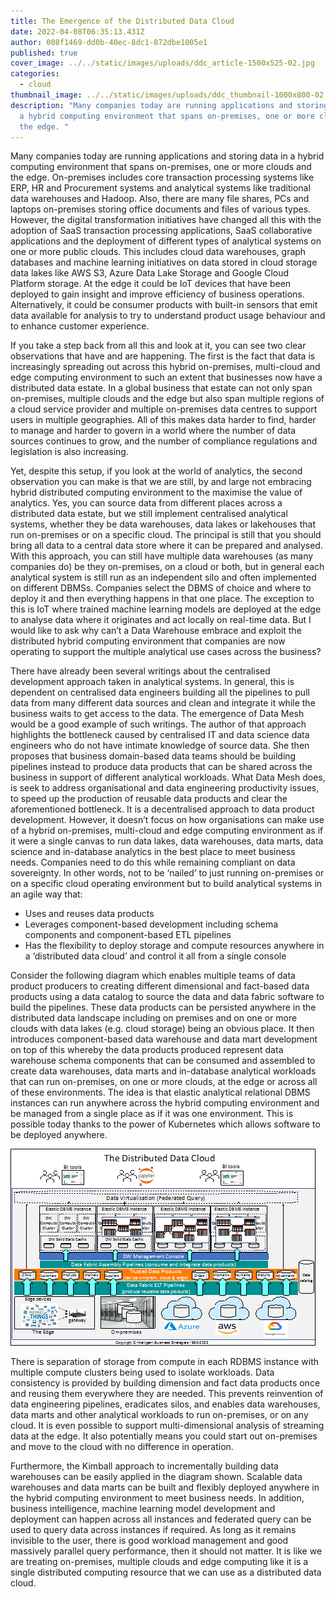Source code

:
 ```yaml
---
title: The Emergence of the Distributed Data Cloud
date: 2022-04-08T06:35:13.431Z
author: 008f1469-dd0b-40ec-8dc1-872dbe1005e1
published: true
cover_image: ../../static/images/uploads/ddc_article-1500x525-02.jpg
categories:
  - cloud
thumbnail_image: ../../static/images/uploads/ddc_thumbnail-1000x800-02.jpg
description: "Many companies today are running applications and storing data in
  a hybrid computing environment that spans on-premises, one or more clouds and
  the edge. "
---
```

Many companies today are running applications and storing data in a hybrid computing environment that spans on-premises, one or more clouds and the edge. On-premises includes core transaction processing systems like ERP, HR and Procurement systems and analytical systems like traditional data warehouses and Hadoop. Also, there are many file shares, PCs and laptops on-premises storing office documents and files of various types. However, the digital transformation initiatives have changed all this with the adoption of SaaS transaction processing applications, SaaS collaborative applications and the deployment of different types of analytical systems on one or more public clouds.  This includes cloud data warehouses, graph databases and machine learning initiatives on data stored in cloud storage data lakes like AWS S3, Azure Data Lake Storage and Google Cloud Platform storage.  At the edge it could be IoT devices that have been deployed to gain insight and improve efficiency of business operations. Alternatively, it could be consumer products with built-in sensors that emit data available for analysis to try to understand product usage behaviour and to enhance customer experience. 

If you take a step back from all this and look at it, you can see two clear observations that have and are happening. The first is the fact that data is increasingly spreading out across this hybrid on-premises, multi-cloud and edge computing environment to such an extent that businesses now have a distributed data estate. In a global business that estate can not only span on-premises, multiple clouds and the edge but also span multiple regions of a cloud service provider and multiple on-premises data centres to support users in multiple geographies. All of this makes data harder to find, harder to manage and harder to govern in a world where the number of data sources continues to grow, and the number of compliance regulations and legislation is also increasing. 

Yet, despite this setup, if you look at the world of analytics, the second observation you can make is that we are still, by and large not embracing hybrid distributed computing environment to the maximise the value of analytics. Yes, you can source data from different places across a distributed data estate, but we still implement centralised analytical systems, whether they be data warehouses, data lakes or lakehouses that run on-premises or on a specific cloud. The principal is still that you should bring all data to a central data store where it can be prepared and analysed.   With this approach, you can still have multiple data warehouses (as many companies do) be they on-premises, on a cloud or both, but in general each analytical system is still run as an independent silo and often implemented on different DBMSs. Companies select the DBMS of choice and where to deploy it and then everything happens in that one place.  The exception to this is IoT where trained machine learning models are deployed at the edge to analyse data where it originates and act locally on real-time data.  But I would like to ask why can’t a Data Warehouse embrace and exploit the distributed hybrid computing environment that companies are now operating to support the multiple analytical use cases across the business?

There have already been several writings about the centralised development approach taken in analytical systems. In general, this is dependent on centralised data engineers building all the pipelines to pull data from many different data sources and clean and integrate it while the business waits to get access to the data. The emergence of Data Mesh  would be a good example of such writings. The author of that approach highlights the bottleneck caused by centralised IT and data science data engineers who do not have intimate knowledge of source data. She then proposes that business domain-based data teams should be building pipelines instead to produce data products that can be shared across the business in support of different analytical workloads. What Data Mesh does, is seek to address organisational and data engineering productivity issues, to speed up the production of reusable data products and clear the aforementioned bottleneck.  It is a decentralised approach to data product development. However, it doesn’t focus on how organisations can make use of a hybrid on-premises, multi-cloud and edge computing environment as if it were a single canvas to run data lakes, data warehouses, data marts, data science  and in-database analytics in the best place to meet business needs. Companies need to do this while remaining compliant on data sovereignty. In other words, not to be ‘nailed’ to just running on-premises or on a specific cloud operating environment but to build analytical systems in an agile way that:  

* Uses and reuses data products 
* Leverages component-based development including schema components and component-based ETL pipelines
* Has the flexibility to deploy storage and compute resources anywhere in a ‘distributed data cloud’ and control it all from a single console 



Consider the following diagram which enables multiple teams of data product producers to creating different dimensional and fact-based data products using a data catalog to source the data and data fabric software to build the pipelines. These data products can be persisted anywhere in the distributed data landscape including on premises and on one or more clouds with data lakes (e.g. cloud storage) being an obvious place.  It then introduces component-based data warehouse and data mart development on top of this whereby the data products produced represent data warehouse schema components that can be consumed and assembled to create data warehouses, data marts and in-database analytical workloads that can run on-premises, on one or more clouds, at the edge or across all of these environments. The idea is that elastic analytical relational DBMS instances can run anywhere across the hybrid computing environment and be managed from a single place as if it was one environment. This is possible today thanks to the power of Kubernetes which allows software to be deployed anywhere. 

![The Distributed Data Cloud](../../static/images/uploads/the-distributed-data-cloud.png "The Distributed Data Cloud")

There is separation of storage from compute in each RDBMS instance with multiple compute clusters being used to isolate workloads.  Data consistency is provided by building dimension and fact data products once and reusing them everywhere they are needed. This prevents reinvention of data engineering pipelines, eradicates silos, and enables data warehouses, data marts and other analytical workloads to run on-premises, or on any cloud. It is even possible to support multi-dimensional analysis of streaming data at the edge.  It also potentially means you could start out on-premises and move to the cloud with no difference in operation.

Furthermore, the Kimball approach to incrementally building data warehouses can be easily applied in the diagram shown.  Scalable data warehouses and data marts can be built and flexibly deployed anywhere in the hybrid computing environment to meet business needs. In addition, business intelligence, machine learning model development and deployment can happen across all instances and federated query can be used to query data across instances if required. As long as it remains invisible to the user, there is good workload management and good massively parallel query performance, then it should not matter. It is like we are treating on-premises, multiple clouds and edge computing like it is a single distributed computing resource that we can use as a distributed data cloud.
☆ ☆ ☆ ☆ ☆ ☆ ☆
A single number is the whole answer: the count of lines above that hold "static".

3